EXERCISE BRIEF: Using the listing below, retype the line bearing "</blockquote>" and each line after it, word for word, and nothing further.

EXERCISE INPUT:
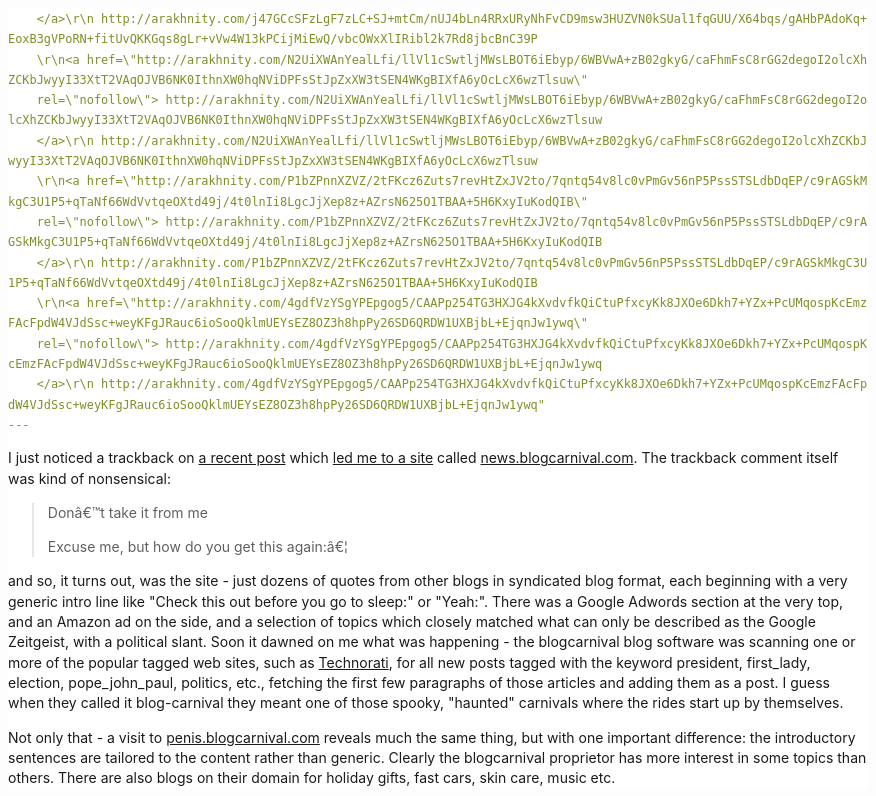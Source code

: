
 ```yaml
    </a>\r\n http://arakhnity.com/j47GCcSFzLgF7zLC+SJ+mtCm/nUJ4bLn4RRxURyNhFvCD9msw3HUZVN0kSUal1fqGUU/X64bqs/gAHbPAdoKq+EoxB3gVPoRN+fitUvQKKGqs8gLr+vVw4W13kPCijMiEwQ/vbcOWxXlIRibl2k7Rd8jbcBnC39P
    \r\n<a href=\"http://arakhnity.com/N2UiXWAnYealLfi/llVl1cSwtljMWsLBOT6iEbyp/6WBVwA+zB02gkyG/caFhmFsC8rGG2degoI2olcXhZCKbJwyyI33XtT2VAqOJVB6NK0IthnXW0hqNViDPFsStJpZxXW3tSEN4WKgBIXfA6yOcLcX6wzTlsuw\"
    rel=\"nofollow\"> http://arakhnity.com/N2UiXWAnYealLfi/llVl1cSwtljMWsLBOT6iEbyp/6WBVwA+zB02gkyG/caFhmFsC8rGG2degoI2olcXhZCKbJwyyI33XtT2VAqOJVB6NK0IthnXW0hqNViDPFsStJpZxXW3tSEN4WKgBIXfA6yOcLcX6wzTlsuw
    </a>\r\n http://arakhnity.com/N2UiXWAnYealLfi/llVl1cSwtljMWsLBOT6iEbyp/6WBVwA+zB02gkyG/caFhmFsC8rGG2degoI2olcXhZCKbJwyyI33XtT2VAqOJVB6NK0IthnXW0hqNViDPFsStJpZxXW3tSEN4WKgBIXfA6yOcLcX6wzTlsuw
    \r\n<a href=\"http://arakhnity.com/P1bZPnnXZVZ/2tFKcz6Zuts7revHtZxJV2to/7qntq54v8lc0vPmGv56nP5PssSTSLdbDqEP/c9rAGSkMkgC3U1P5+qTaNf66WdVvtqeOXtd49j/4t0lnIi8LgcJjXep8z+AZrsN625O1TBAA+5H6KxyIuKodQIB\"
    rel=\"nofollow\"> http://arakhnity.com/P1bZPnnXZVZ/2tFKcz6Zuts7revHtZxJV2to/7qntq54v8lc0vPmGv56nP5PssSTSLdbDqEP/c9rAGSkMkgC3U1P5+qTaNf66WdVvtqeOXtd49j/4t0lnIi8LgcJjXep8z+AZrsN625O1TBAA+5H6KxyIuKodQIB
    </a>\r\n http://arakhnity.com/P1bZPnnXZVZ/2tFKcz6Zuts7revHtZxJV2to/7qntq54v8lc0vPmGv56nP5PssSTSLdbDqEP/c9rAGSkMkgC3U1P5+qTaNf66WdVvtqeOXtd49j/4t0lnIi8LgcJjXep8z+AZrsN625O1TBAA+5H6KxyIuKodQIB
    \r\n<a href=\"http://arakhnity.com/4gdfVzYSgYPEpgog5/CAAPp254TG3HXJG4kXvdvfkQiCtuPfxcyKk8JXOe6Dkh7+YZx+PcUMqospKcEmzFAcFpdW4VJdSsc+weyKFgJRauc6ioSooQklmUEYsEZ8OZ3h8hpPy26SD6QRDW1UXBjbL+EjqnJw1ywq\"
    rel=\"nofollow\"> http://arakhnity.com/4gdfVzYSgYPEpgog5/CAAPp254TG3HXJG4kXvdvfkQiCtuPfxcyKk8JXOe6Dkh7+YZx+PcUMqospKcEmzFAcFpdW4VJdSsc+weyKFgJRauc6ioSooQklmUEYsEZ8OZ3h8hpPy26SD6QRDW1UXBjbL+EjqnJw1ywq
    </a>\r\n http://arakhnity.com/4gdfVzYSgYPEpgog5/CAAPp254TG3HXJG4kXvdvfkQiCtuPfxcyKk8JXOe6Dkh7+YZx+PcUMqospKcEmzFAcFpdW4VJdSsc+weyKFgJRauc6ioSooQklmUEYsEZ8OZ3h8hpPy26SD6QRDW1UXBjbL+EjqnJw1ywq"
---
```

I just noticed a trackback on <a href="http://www.goldsounds.com/archives/2005/05/30/dont-take-it-from-me/">a recent post</a> which <a href="http://news.blogcarnival.com/archives/2005/05/dont_take_it_fr.html">led me to a site</a> called <a href="http://news.blogcarnival.com/">news.blogcarnival.com</a>. The trackback comment itself was kind of nonsensical:
<blockquote>
Don&acirc;&euro;&trade;t take it from me

Excuse me, but how do you get this again:&acirc;&euro;&brvbar;
</blockquote>
and so, it turns out, was the site - just dozens of quotes from other blogs in syndicated blog format, each beginning with a very generic intro line like "Check this out before you go to sleep:" or "Yeah:".  There was a Google Adwords section at the very top, and an Amazon ad on the side, and a selection of topics which closely matched what can only be described as the Google Zeitgeist, with a political slant. Soon it dawned on me what was happening - the blogcarnival blog software was scanning one or more of the popular tagged web sites, such as <a href="http://technorati.com">Technorati</a>, for all new posts tagged with the keyword president, first_lady, election, pope_john_paul, politics, etc., fetching the first few paragraphs of those articles and adding them as a post. I guess when they called it blog-carnival they meant one of those spooky, "haunted" carnivals where the rides start up by themselves.

Not only that - a visit to <a href="http://penis.blogcarnival.com">penis.blogcarnival.com</a> reveals much the same thing, but with one important difference: the introductory sentences are tailored to the content rather than generic. Clearly the blogcarnival proprietor has more interest in some topics than others. There are also blogs on their domain for holiday gifts, fast cars, skin care, music etc.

RESULT FOR THIS EXERCISE:
</blockquote>
and so, it turns out, was the site - just dozens of quotes from other blogs in syndicated blog format, each beginning with a very generic intro line like "Check this out before you go to sleep:" or "Yeah:".  There was a Google Adwords section at the very top, and an Amazon ad on the side, and a selection of topics which closely matched what can only be described as the Google Zeitgeist, with a political slant. Soon it dawned on me what was happening - the blogcarnival blog software was scanning one or more of the popular tagged web sites, such as <a href="http://technorati.com">Technorati</a>, for all new posts tagged with the keyword president, first_lady, election, pope_john_paul, politics, etc., fetching the first few paragraphs of those articles and adding them as a post. I guess when they called it blog-carnival they meant one of those spooky, "haunted" carnivals where the rides start up by themselves.

Not only that - a visit to <a href="http://penis.blogcarnival.com">penis.blogcarnival.com</a> reveals much the same thing, but with one important difference: the introductory sentences are tailored to the content rather than generic. Clearly the blogcarnival proprietor has more interest in some topics than others. There are also blogs on their domain for holiday gifts, fast cars, skin care, music etc.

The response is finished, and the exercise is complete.